Well, I got my first two beads in the previous course and got my third in the new one. I liked both courses. I'm more of an outdoors type of guy and so I liked that aspect of the previous course better. Apparently the BSA found that it was more important to pass along the ideals/methods than outdoor skills and also got a lot of feedback that people no longer responded well to getting sandbagged as an instructional method (at least, that was the perception). Me, I thought it added a little spice. They've really turned it more into a management course, although it's still obviously BSA training. I still think that every unit leader should take it.
Frankly he knows it is an ER badge so he is going to do it. He is very Eagle-motivated.
It's really hard these days, or maybe just where we are, for teens to find jobs. Our oldest has been looking hard and not had one phone call. She is in a Venture crew and volunteers on weekends at one of the BSA camps here.

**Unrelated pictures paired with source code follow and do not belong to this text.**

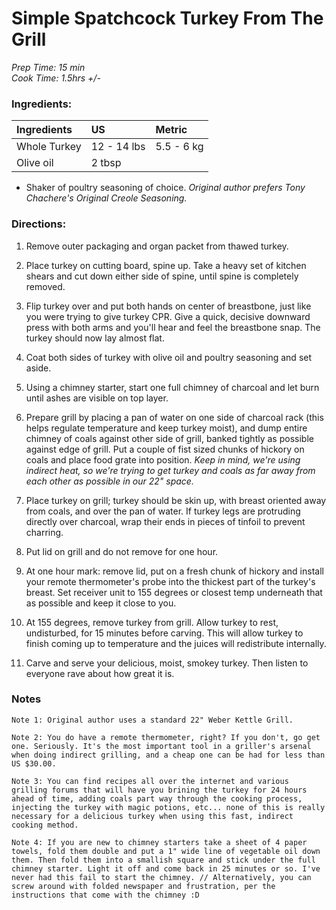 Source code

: # Simple Spatchcock Turkey From The Grill

*Prep Time: 15 min*<br>
*Cook Time: 1.5hrs +/-*


### Ingredients:  
|Ingredients | US    |Metric |
|:-----------|:------|:------|
| Whole Turkey | 12 - 14 lbs | 5.5 - 6 kg |
| Olive oil | 2 tbsp |
* Shaker of poultry seasoning of choice. *Original author prefers Tony Chachere's Original Creole Seasoning.*


### Directions:

1. Remove outer packaging and organ packet from thawed turkey.

2. Place turkey on cutting board, spine up. Take a heavy set of kitchen shears and cut down either side of spine, until spine is completely removed.

3. Flip turkey over and put both hands on center of breastbone, just like you were trying to give turkey CPR. Give a quick, decisive downward press with both arms and you'll hear and feel the breastbone snap. The turkey should now lay almost flat.

4. Coat both sides of turkey with olive oil and poultry seasoning and set aside.

5. Using a chimney starter, start one full chimney of charcoal and let burn until ashes are visible on top layer.

6. Prepare grill by placing a pan of water on one side of charcoal rack (this helps regulate temperature and keep turkey moist), and dump entire chimney of coals against other side of grill, banked tightly as possible against edge of grill. Put a couple of fist sized chunks of hickory on coals and place food grate into position. *Keep in mind, we're using indirect heat, so we're trying to get turkey and coals as far away from each other as possible in our 22" space.*

7. Place turkey on grill; turkey should be skin up, with breast oriented away from coals, and over the pan of water. If turkey legs are protruding directly over charcoal, wrap their ends in pieces of tinfoil to prevent charring.

8. Put lid on grill and do not remove for one hour. 

9. At one hour mark: remove lid, put on a fresh chunk of hickory and install your remote thermometer's probe into the thickest part of the turkey's breast. Set receiver unit to 155 degrees or closest temp underneath that as possible and keep it close to you.

10. At 155 degrees, remove turkey from grill. Allow turkey to rest, undisturbed, for 15 minutes before carving. This will allow turkey to finish coming up to temperature and the juices will redistribute internally.

11. Carve and serve your delicious, moist, smokey turkey. Then listen to everyone rave about how great it is.

### Notes

`Note 1: Original author uses a standard 22" Weber Kettle Grill.`

`Note 2: You do have a remote thermometer, right? If you don't, go get one. Seriously. It's the most important tool in a griller's arsenal when doing indirect grilling, and a cheap one can be had for less than US $30.00.`

`Note 3: You can find recipes all over the internet and various grilling forums that will have you brining the turkey for 24 hours ahead of time, adding coals part way through the cooking process, injecting the turkey with magic potions, etc... none of this is really necessary for a delicious turkey when using this fast, indirect cooking method.`

`Note 4: If you are new to chimney starters take a sheet of 4 paper towels, fold them double and put a 1" wide line of vegetable oil down them. Then fold them into a smallish square and stick under the full chimney starter. Light it off and come back in 25 minutes or so. I've never had this fail to start the chimney. // Alternatively, you can screw around with folded newspaper and frustration, per the instructions that come with the chimney :D`

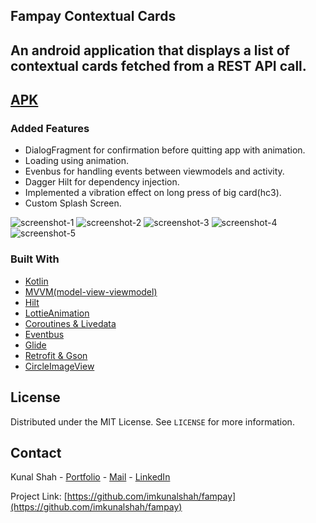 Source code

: <!--
*** Thanks for checking out the Best-README-Template. If you have a suggestion
*** that would make this better, please fork the repo and create a pull request
*** or simply open an issue with the tag "enhancement".
*** Thanks again! Now go create something AMAZING! :D
***
***
***
*** To avoid retyping too much info. Do a search and replace for the following:
*** github_username, repo_name, twitter_handle, email, project_title, project_description
-->



<!-- PROJECT SHIELDS -->
<!--
*** I'm using markdown "reference style" links for readability.
*** Reference links are enclosed in brackets [ ] instead of parentheses ( ).
*** See the bottom of this document for the declaration of the reference variables
*** for contributors-url, forks-url, etc. This is an optional, concise syntax you may use.
*** https://www.markdownguide.org/basic-syntax/#reference-style-links
-->

<!-- Project Title -->
## Fampay Contextual Cards

<!-- ABOUT THE PROJECT -->
## An android application that displays a list of contextual cards fetched from a REST API call.

## [APK](https://drive.google.com/file/d/16Q1nvafTR3tR7Hl9xEsJTQjOgpBR0jqf/view?usp=sharing)

### Added Features

* DialogFragment for confirmation before quitting app with animation.
* Loading using animation.
* Evenbus for handling events between viewmodels and activity.
* Dagger Hilt for dependency injection.
* Implemented a vibration effect on long press of big card(hc3).
* Custom Splash Screen.

![screenshot-1](https://i.imgur.com/3h1jsEs.jpg)
![screenshot-2](https://i.imgur.com/9eBIAA8.jpg)
![screenshot-3](https://i.imgur.com/tiFtA34.jpg)
![screenshot-4](https://i.imgur.com/xrMLf6D.jpg)
![screenshot-5](https://i.imgur.com/CeFnhpk.jpg)

### Built With

* [Kotlin](https://kotlinlang.org)
* [MVVM(model-view-viewmodel)](https://developer.android.com/jetpack/guide?gclid=CjwKCAiA24SPBhB0EiwAjBgkhiwuUOPeR-rjf_xEztxxeZfH-dbcw_IVgI99j_wPjBuTmZwGB2lLvxoCxhAQAvD_BwE&gclsrc=aw.ds)
* [Hilt](https://developer.android.com/training/dependency-injection/hilt-android)
* [LottieAnimation](https://github.com/airbnb/lottie-android)
* [Coroutines & Livedata](https://developer.android.com/kotlin/coroutines?gclid=CjwKCAiA24SPBhB0EiwAjBgkhsOpqTBp5eV6MKf0W_ifmCfNOWgGL_hCJh3m5A3w7JNhWeis5q8zjhoC2ogQAvD_BwE&gclsrc=aw.ds)
* [Eventbus](https://github.com/greenrobot/EventBus)
* [Glide](https://github.com/bumptech/glide)
* [Retrofit & Gson](https://square.github.io/retrofit/)
* [CircleImageView](https://github.com/hdodenhof/CircleImageView)

<!-- LICENSE -->
## License

Distributed under the MIT License. See `LICENSE` for more information.



<!-- CONTACT -->
## Contact

Kunal Shah - [Portfolio](http://bit.ly/kunal-portfolio) - [Mail](mailto:kunal.jack.shah@gmail.com) - [LinkedIn](https://www.linkedin.com/in/kunal-shah-7431a1182/)

Project Link: [https://github.com/imkunalshah/fampay](https://github.com/imkunalshah/fampay)
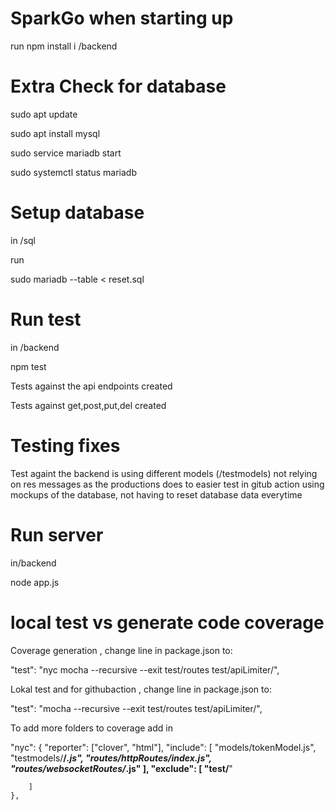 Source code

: # SparkGo when starting up

run npm install i /backend

# Extra Check for database

sudo apt update

sudo apt install mysql

sudo service mariadb start

sudo systemctl status mariadb

# Setup database

in /sql

run

sudo mariadb --table < reset.sql


# Run test

in /backend

npm test

Tests against the api endpoints created

Tests against get,post,put,del created

# Testing fixes

Test againt the backend is using different models (/testmodels) not relying on res messages as the productions does to easier test in gitub action using mockups of the database, not having to reset database data everytime

# Run server

in/backend

node app.js

# local test vs generate code coverage

Coverage generation , change line in package.json to:

"test": "nyc mocha --recursive --exit test/routes test/apiLimiter/",

Lokal test and for githubaction , change line in package.json to:

"test": "mocha --recursive --exit test/routes test/apiLimiter/",


To add more folders to coverage add in

"nyc": {
        "reporter": ["clover", "html"],
        "include": [
            "models/tokenModel.js",
            "testmodels/**/*.js",
            "routes/httpRoutes/index.js",
            "routes/websocketRoutes/*.js"
        ],
        "exclude": [
            "test/**"

        ]
    },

I bet that was a great experience for you - mowing lawns. Sounds like your parents were terrific.
When I was at PacBell I frequently had requests for help from people at my current employer. I had no real intent to leave PacBell. When I decided it was time to go, my current employer hand carried an offer to my door. It was acceptable and essentially locked down a new position about 10 days before I left PacBell. That was 1991.
Landing the first position before you have any track record or opportunity to network with people who know your skillset is difficult. Many students intern at my current company while they are in school. It gives them work experience, a chance to build a track record and a set of references with people who know what they can do. I've had an intern on my railcar project for 6 weeks each of the past two summers. A bright student from MIT. He worked on some signal processing algorithms to convert Matlab code and some numerical recipes algorithms into a first draft of C language versions.
Share the ones you remember now!
He is on a kick now where he says you can do older, retired merit badges. He wants to do one from the early 1900's! And find someone to make a badge for him to wear.
If you don't have anything around the house, a Ruger 10/22 is a great starting point. Leave the iron sights on it as the merit badge requires shooting with the stock open sights. A box of 500 rounds will cost you about $10 at most stores. Don't forget shooting glasses and ear protection. Even the lowly .22LR produces enough of a supersonic "crack" to damage hearing over a prolonged period.
See if you have an indoor range in your area. The required distance for the merit badget is 50 feet. Most indoor ranges are set up with 15 or 25 yard lanes with a target trolley to carry the target downrange. The 15 yard is just short of the requirement. Take a measuring tape and have the range officer call a halt so you can put some masking tape on the floor at the 50 foot point in the 25 yard lane.